Below are records; output all of them exactly.

[Records contained in a dataset]
# # # # #
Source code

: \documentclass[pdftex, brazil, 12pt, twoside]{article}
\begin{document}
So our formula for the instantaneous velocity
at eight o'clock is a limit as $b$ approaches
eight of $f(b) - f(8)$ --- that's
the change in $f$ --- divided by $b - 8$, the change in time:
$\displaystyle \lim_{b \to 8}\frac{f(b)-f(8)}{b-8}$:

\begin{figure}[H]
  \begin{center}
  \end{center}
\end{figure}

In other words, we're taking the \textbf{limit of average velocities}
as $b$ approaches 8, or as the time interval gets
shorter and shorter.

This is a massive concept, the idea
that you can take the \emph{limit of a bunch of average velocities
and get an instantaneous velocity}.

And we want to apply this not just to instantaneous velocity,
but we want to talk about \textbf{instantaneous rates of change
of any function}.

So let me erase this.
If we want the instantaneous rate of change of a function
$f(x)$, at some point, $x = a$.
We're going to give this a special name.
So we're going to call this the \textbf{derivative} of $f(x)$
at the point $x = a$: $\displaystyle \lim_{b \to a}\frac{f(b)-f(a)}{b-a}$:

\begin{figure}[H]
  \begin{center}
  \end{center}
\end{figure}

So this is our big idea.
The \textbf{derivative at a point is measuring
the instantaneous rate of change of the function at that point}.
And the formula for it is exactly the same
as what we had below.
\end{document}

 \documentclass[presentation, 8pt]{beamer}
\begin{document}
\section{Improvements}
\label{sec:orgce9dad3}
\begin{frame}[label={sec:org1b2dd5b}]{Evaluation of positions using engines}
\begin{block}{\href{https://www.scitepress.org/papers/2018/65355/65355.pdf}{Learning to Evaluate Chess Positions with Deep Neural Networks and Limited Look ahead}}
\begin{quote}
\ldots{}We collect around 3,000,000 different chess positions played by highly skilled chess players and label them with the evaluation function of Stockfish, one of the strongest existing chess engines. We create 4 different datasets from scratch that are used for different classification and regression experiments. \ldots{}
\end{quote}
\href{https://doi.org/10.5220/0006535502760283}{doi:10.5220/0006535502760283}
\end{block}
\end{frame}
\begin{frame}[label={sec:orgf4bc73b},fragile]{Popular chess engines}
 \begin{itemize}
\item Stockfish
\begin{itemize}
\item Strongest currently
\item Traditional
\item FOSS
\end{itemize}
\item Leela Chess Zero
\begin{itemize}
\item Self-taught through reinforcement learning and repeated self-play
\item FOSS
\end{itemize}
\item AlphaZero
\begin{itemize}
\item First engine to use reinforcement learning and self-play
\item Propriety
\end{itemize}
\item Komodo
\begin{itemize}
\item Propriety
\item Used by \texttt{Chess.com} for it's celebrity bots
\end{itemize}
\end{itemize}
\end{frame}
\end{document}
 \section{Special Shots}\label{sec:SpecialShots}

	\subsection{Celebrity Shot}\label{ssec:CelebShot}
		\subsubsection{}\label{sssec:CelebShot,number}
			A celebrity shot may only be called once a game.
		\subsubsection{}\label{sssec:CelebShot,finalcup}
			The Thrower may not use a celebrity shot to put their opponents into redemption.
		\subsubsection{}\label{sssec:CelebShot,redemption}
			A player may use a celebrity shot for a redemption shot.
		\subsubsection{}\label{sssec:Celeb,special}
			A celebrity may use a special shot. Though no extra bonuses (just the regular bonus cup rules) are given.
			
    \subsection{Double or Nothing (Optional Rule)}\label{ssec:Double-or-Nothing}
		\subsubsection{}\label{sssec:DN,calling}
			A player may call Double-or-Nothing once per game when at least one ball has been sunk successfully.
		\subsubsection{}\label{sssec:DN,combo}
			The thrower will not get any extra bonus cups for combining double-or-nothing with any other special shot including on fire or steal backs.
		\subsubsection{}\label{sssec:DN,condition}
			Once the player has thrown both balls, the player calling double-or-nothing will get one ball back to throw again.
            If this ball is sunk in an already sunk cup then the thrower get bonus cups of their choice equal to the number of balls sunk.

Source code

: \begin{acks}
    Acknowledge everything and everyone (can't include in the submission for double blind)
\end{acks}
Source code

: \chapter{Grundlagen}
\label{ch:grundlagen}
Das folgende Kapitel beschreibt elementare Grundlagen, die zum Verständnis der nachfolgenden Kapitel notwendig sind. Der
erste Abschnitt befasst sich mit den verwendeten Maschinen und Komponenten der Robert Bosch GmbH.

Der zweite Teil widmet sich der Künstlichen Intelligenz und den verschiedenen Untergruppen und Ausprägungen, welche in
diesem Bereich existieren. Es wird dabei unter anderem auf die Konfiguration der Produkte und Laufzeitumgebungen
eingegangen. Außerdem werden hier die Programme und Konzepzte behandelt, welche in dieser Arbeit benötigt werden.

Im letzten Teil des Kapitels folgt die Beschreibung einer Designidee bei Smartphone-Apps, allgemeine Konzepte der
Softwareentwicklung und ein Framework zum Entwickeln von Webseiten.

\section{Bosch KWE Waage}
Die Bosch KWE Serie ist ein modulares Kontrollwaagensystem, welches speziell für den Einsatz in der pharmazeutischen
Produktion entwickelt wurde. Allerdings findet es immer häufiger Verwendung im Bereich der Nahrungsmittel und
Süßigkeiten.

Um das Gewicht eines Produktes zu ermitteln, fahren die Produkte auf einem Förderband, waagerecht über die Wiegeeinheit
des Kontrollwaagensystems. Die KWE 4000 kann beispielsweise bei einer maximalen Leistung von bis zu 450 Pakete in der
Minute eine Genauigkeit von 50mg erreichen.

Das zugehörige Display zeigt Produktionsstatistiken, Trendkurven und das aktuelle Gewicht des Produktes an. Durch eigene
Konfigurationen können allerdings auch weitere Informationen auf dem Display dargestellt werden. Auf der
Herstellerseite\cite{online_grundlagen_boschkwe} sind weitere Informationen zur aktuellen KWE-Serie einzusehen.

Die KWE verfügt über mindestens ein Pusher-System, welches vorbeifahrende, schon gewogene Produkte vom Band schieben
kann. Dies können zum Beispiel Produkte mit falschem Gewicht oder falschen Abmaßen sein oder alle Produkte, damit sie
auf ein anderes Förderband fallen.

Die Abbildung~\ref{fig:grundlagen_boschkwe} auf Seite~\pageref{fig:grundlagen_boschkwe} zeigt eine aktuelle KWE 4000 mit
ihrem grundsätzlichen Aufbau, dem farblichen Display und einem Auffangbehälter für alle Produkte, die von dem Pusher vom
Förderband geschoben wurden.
# # # # #
## [RESULT OF THIS TASK]
Source code

: \documentclass[pdftex, brazil, 12pt, twoside]{article}
\begin{document}
So our formula for the instantaneous velocity
at eight o'clock is a limit as $b$ approaches
eight of $f(b) - f(8)$ --- that's
the change in $f$ --- divided by $b - 8$, the change in time:
$\displaystyle \lim_{b \to 8}\frac{f(b)-f(8)}{b-8}$:

\begin{figure}[H]
  \begin{center}
  \end{center}
\end{figure}

In other words, we're taking the \textbf{limit of average velocities}
as $b$ approaches 8, or as the time interval gets
shorter and shorter.

This is a massive concept, the idea
that you can take the \emph{limit of a bunch of average velocities
and get an instantaneous velocity}.

And we want to apply this not just to instantaneous velocity,
but we want to talk about \textbf{instantaneous rates of change
of any function}.

So let me erase this.
If we want the instantaneous rate of change of a function
$f(x)$, at some point, $x = a$.
We're going to give this a special name.
So we're going to call this the \textbf{derivative} of $f(x)$
at the point $x = a$: $\displaystyle \lim_{b \to a}\frac{f(b)-f(a)}{b-a}$:

\begin{figure}[H]
  \begin{center}
  \end{center}
\end{figure}

So this is our big idea.
The \textbf{derivative at a point is measuring
the instantaneous rate of change of the function at that point}.
And the formula for it is exactly the same
as what we had below.
\end{document}

 \documentclass[presentation, 8pt]{beamer}
\begin{document}
\section{Improvements}
\label{sec:orgce9dad3}
\begin{frame}[label={sec:org1b2dd5b}]{Evaluation of positions using engines}
\begin{block}{\href{https://www.scitepress.org/papers/2018/65355/65355.pdf}{Learning to Evaluate Chess Positions with Deep Neural Networks and Limited Look ahead}}
\begin{quote}
\ldots{}We collect around 3,000,000 different chess positions played by highly skilled chess players and label them with the evaluation function of Stockfish, one of the strongest existing chess engines. We create 4 different datasets from scratch that are used for different classification and regression experiments. \ldots{}
\end{quote}
\href{https://doi.org/10.5220/0006535502760283}{doi:10.5220/0006535502760283}
\end{block}
\end{frame}
\begin{frame}[label={sec:orgf4bc73b},fragile]{Popular chess engines}
 \begin{itemize}
\item Stockfish
\begin{itemize}
\item Strongest currently
\item Traditional
\item FOSS
\end{itemize}
\item Leela Chess Zero
\begin{itemize}
\item Self-taught through reinforcement learning and repeated self-play
\item FOSS
\end{itemize}
\item AlphaZero
\begin{itemize}
\item First engine to use reinforcement learning and self-play
\item Propriety
\end{itemize}
\item Komodo
\begin{itemize}
\item Propriety
\item Used by \texttt{Chess.com} for it's celebrity bots
\end{itemize}
\end{itemize}
\end{frame}
\end{document}
 \section{Special Shots}\label{sec:SpecialShots}

	\subsection{Celebrity Shot}\label{ssec:CelebShot}
		\subsubsection{}\label{sssec:CelebShot,number}
			A celebrity shot may only be called once a game.
		\subsubsection{}\label{sssec:CelebShot,finalcup}
			The Thrower may not use a celebrity shot to put their opponents into redemption.
		\subsubsection{}\label{sssec:CelebShot,redemption}
			A player may use a celebrity shot for a redemption shot.
		\subsubsection{}\label{sssec:Celeb,special}
			A celebrity may use a special shot. Though no extra bonuses (just the regular bonus cup rules) are given.
			
    \subsection{Double or Nothing (Optional Rule)}\label{ssec:Double-or-Nothing}
		\subsubsection{}\label{sssec:DN,calling}
			A player may call Double-or-Nothing once per game when at least one ball has been sunk successfully.
		\subsubsection{}\label{sssec:DN,combo}
			The thrower will not get any extra bonus cups for combining double-or-nothing with any other special shot including on fire or steal backs.
		\subsubsection{}\label{sssec:DN,condition}
			Once the player has thrown both balls, the player calling double-or-nothing will get one ball back to throw again.
            If this ball is sunk in an already sunk cup then the thrower get bonus cups of their choice equal to the number of balls sunk.

Source code

: \begin{acks}
    Acknowledge everything and everyone (can't include in the submission for double blind)
\end{acks}
Source code

: \chapter{Grundlagen}
\label{ch:grundlagen}
Das folgende Kapitel beschreibt elementare Grundlagen, die zum Verständnis der nachfolgenden Kapitel notwendig sind. Der
erste Abschnitt befasst sich mit den verwendeten Maschinen und Komponenten der Robert Bosch GmbH.

Der zweite Teil widmet sich der Künstlichen Intelligenz und den verschiedenen Untergruppen und Ausprägungen, welche in
diesem Bereich existieren. Es wird dabei unter anderem auf die Konfiguration der Produkte und Laufzeitumgebungen
eingegangen. Außerdem werden hier die Programme und Konzepzte behandelt, welche in dieser Arbeit benötigt werden.

Im letzten Teil des Kapitels folgt die Beschreibung einer Designidee bei Smartphone-Apps, allgemeine Konzepte der
Softwareentwicklung und ein Framework zum Entwickeln von Webseiten.

\section{Bosch KWE Waage}
Die Bosch KWE Serie ist ein modulares Kontrollwaagensystem, welches speziell für den Einsatz in der pharmazeutischen
Produktion entwickelt wurde. Allerdings findet es immer häufiger Verwendung im Bereich der Nahrungsmittel und
Süßigkeiten.

Um das Gewicht eines Produktes zu ermitteln, fahren die Produkte auf einem Förderband, waagerecht über die Wiegeeinheit
des Kontrollwaagensystems. Die KWE 4000 kann beispielsweise bei einer maximalen Leistung von bis zu 450 Pakete in der
Minute eine Genauigkeit von 50mg erreichen.

Das zugehörige Display zeigt Produktionsstatistiken, Trendkurven und das aktuelle Gewicht des Produktes an. Durch eigene
Konfigurationen können allerdings auch weitere Informationen auf dem Display dargestellt werden. Auf der
Herstellerseite\cite{online_grundlagen_boschkwe} sind weitere Informationen zur aktuellen KWE-Serie einzusehen.

Die KWE verfügt über mindestens ein Pusher-System, welches vorbeifahrende, schon gewogene Produkte vom Band schieben
kann. Dies können zum Beispiel Produkte mit falschem Gewicht oder falschen Abmaßen sein oder alle Produkte, damit sie
auf ein anderes Förderband fallen.

Die Abbildung~\ref{fig:grundlagen_boschkwe} auf Seite~\pageref{fig:grundlagen_boschkwe} zeigt eine aktuelle KWE 4000 mit
ihrem grundsätzlichen Aufbau, dem farblichen Display und einem Auffangbehälter für alle Produkte, die von dem Pusher vom
Förderband geschoben wurden.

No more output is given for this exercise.